County never offered Guinn a formal hearing. Guinn and the San Bernardino County Safety Employees’ Benefit Association (“Association”) filed a lawsuit alleging that Guinn, who is a sworn peace officer and a public safety officer, is entitled to an administrative appeal to contest his demotion. The trial court found in favor of County.
The Court of Appeal held the trial court did not err in concluding that Guinn was not entitled to an administrative appeal. The question before the court was whether the Public Safety Officers Procedural Bill of Rights Act, specifically Government Code section 3304, subdivision (b), mandates that an administrative hearing be held when an officer is demoted after a probationary promotion period. The court held that it does not.
Section 3304(b) states, “No punitive action, nor denial of promotion on grounds other than merit, shall be undertaken by any public agency against any public safety officer who has successfully completed the probationary period that may be required by his or her employing agency without providing the public safety officer with an opportunity for administrative appeal.” Guinn and Association argued that because Guinn had successfully passed his initial probationary period when he began working as a probation officer, he was entitled to an administrative hearing when he was, as he describes it, demoted.

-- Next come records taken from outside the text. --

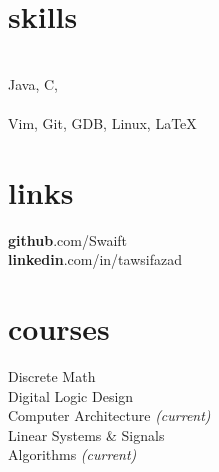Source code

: \documentclass[12pt]{cv}
\begin{document}
\section{skills}
 \\
Java\sep
C\sep
\CC\\

 \\
Vim\sep
Git\sep
GDB\sep
Linux\sep
\LaTeX\\
\hfill

\section{links}
\textbf{github}.com/Swaift \\
\textbf{linkedin}.com/in/tawsifazad \\

\section{courses}
Discrete Math\\
Digital Logic Design\\
Computer Architecture \textit{(current)}\\
Linear Systems \& Signals\\
Algorithms \textit{(current)}\\
\end{document}
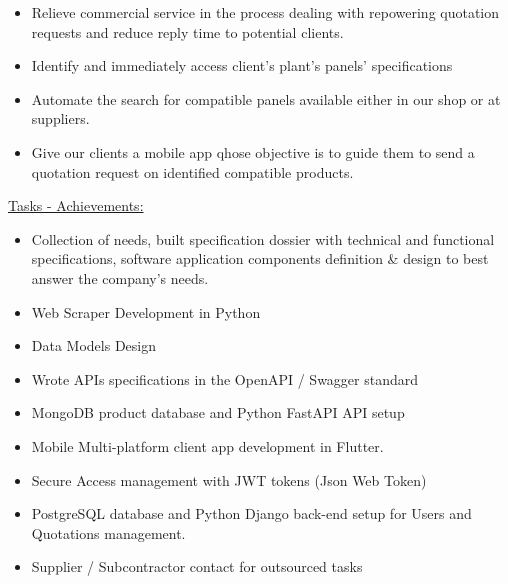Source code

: \documentclass[]{friggeri-cv}
\begin{document}
\begin{itemize}
\setlength{\itemsep}{1pt}
\setlength{\parskip}{0pt}
\setlength{\parsep}{0pt}

\item Relieve commercial service in the process dealing with repowering quotation requests and reduce reply time to potential clients.
\item Identify and immediately access client's plant's panels' specifications
\item Automate the search for compatible panels available either in our shop or at suppliers.
\item Give our clients a mobile app qhose objective is to guide them to send a quotation request on identified compatible products.
\end{itemize}

\vspace{1.5mm}
\underline{Tasks - Achievements: }\\

\begin{itemize}
\setlength{\itemsep}{1pt}
\setlength{\parskip}{0pt}
\setlength{\parsep}{0pt}

\item Collection of needs, built specification dossier with technical and functional specifications, software application components definition \& design to best answer the company's needs.
\item Web Scraper Development in Python
\item Data Models Design
\item Wrote APIs specifications in the OpenAPI / Swagger standard
\item MongoDB product database and Python FastAPI API setup
\item Mobile Multi-platform client app development in Flutter.
\item Secure Access management with JWT tokens (Json Web Token)
\item PostgreSQL database and Python Django back-end setup for Users and Quotations management.
\item Supplier / Subcontractor contact for outsourced tasks
\end{itemize}
\end{document}

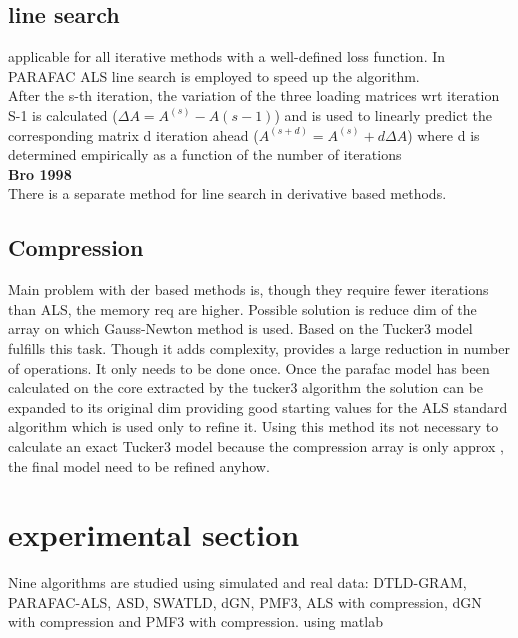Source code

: \documentclass[10pt, draft]{article}
\begin{document}

\subsection{line search}
applicable for all iterative methods with a well-defined loss function.  In PARAFAC ALS line search is employed to speed up the algorithm.\\
  After the s-th iteration, the variation of the three loading matrices wrt iteration S-1 is calculated ($\Delta A = A^{(s)} - A{(s-1)}$) and is used to linearly predict the corresponding matrix d iteration ahead ($A^{(s+d)} = A^{(s)} + d \Delta A$) where d is determined empirically as a function of the number of iterations \\
  \textbf{Bro 1998}\\
  There is a separate method for line search in derivative based methods.
  
  
  \subsection{Compression}
  
  Main problem with der based methods is, though they require fewer iterations than ALS, the memory req are higher.  Possible solution is reduce dim of the array on which Gauss-Newton method is used.  Based on the Tucker3 model fulfills this task.  Though it adds complexity, provides a large reduction in number of operations.  It only needs to be done once. Once the parafac model has been calculated on the core extracted by the tucker3 algorithm the solution can be expanded to its original dim providing good starting values for the ALS standard algorithm which is used only to refine it.  Using this method its not necessary to calculate an exact Tucker3 model because the compression array is only approx , the final model need to be refined anyhow.  
  
  \section{experimental section}
  
  Nine algorithms are studied using simulated and real data: DTLD-GRAM, PARAFAC-ALS, ASD, SWATLD, dGN, PMF3, ALS with compression, dGN with compression and PMF3 with compression.  using matlab
  
\end{document}
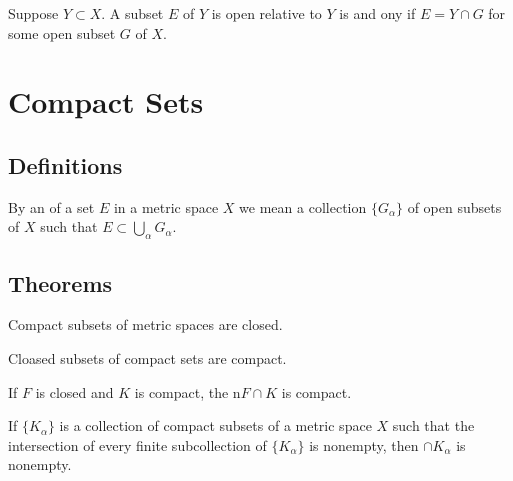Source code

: \begin{thm}
	Suppose $Y \subset X$. A subset $E$ of $Y$ is open relative to $Y$ is and ony if $E = Y \cap G$ for some open subset $G$ of $X$.
\end{thm}

\section{Compact Sets}
\subsection{Definitions}
\begin{deff}
	By an {} of a set $E$ in a metric space $X$ we mean a collection $\{G_\alpha\}$ of open subsets of $X$ such that $E \subset \bigcup_\alpha G_\alpha$.
\end{deff}


\subsection{Theorems}

\begin{thm}
	Compact subsets of metric spaces are closed.
\end{thm}

\begin{thm}
	Cloased subsets of compact sets are compact.
\end{thm}

\begin{thm}
	If $F$ is closed and $K$ is compact, the n$F \cap K$ is compact.
\end{thm}

\begin{thm}
	If $\{K_\alpha\}$ is a collection of compact subsets of a metric space $X$ such that the intersection of every finite subcollection of $\{K_\alpha\}$ is nonempty, then $\cap K_\alpha$ is nonempty.
\end{thm}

The court concluded Guinn was not demoted but rather was denied a promotion because he did not satisfactorily perform during his probationary period. “Denial of promotion is not a punitive action within the meaning of section 3304(b).” A “punitive action” is defined by Government Code section 3303 as “any action that may lead to dismissal, demotion, suspension, reduction in salary, written reprimand, or transfer for purposes of punishment.” Merit-related denial of promotion is not included in the definition of punitive action. The court concluded “a denial of promotion which is based on merit, i.e., on the employee’s poor performance on probation, is not a punitive action which requires a hearing.”
Both the State Civil Service Act and County’s personnel rules provide that “an employee who is returned to his or her prior position during a period of promotional probation is not ‘demoted’; rather, if his or her performance during the probationary period is not satisfactory, the employee is denied the promotion.” Furthermore, the fact that the employee may lose a pay increase that he or she received along with the promotion does not transform a denial of promotion into a punitive act or demotion within the meaning of section 3304(b).
Guinn and Association also argued that the “probationary period” referred to in section 3304(b) only applies to the probation on initial hiring and should not be applied to promotional probation. Again, the court disagreed. The period of probation required by County for promotion falls within the meaning of the terms “probationary period” as used in section 3304(b). The Legislature intended section 3304(b) to apply to new hires and also employees who are on probation as a condition of promotion.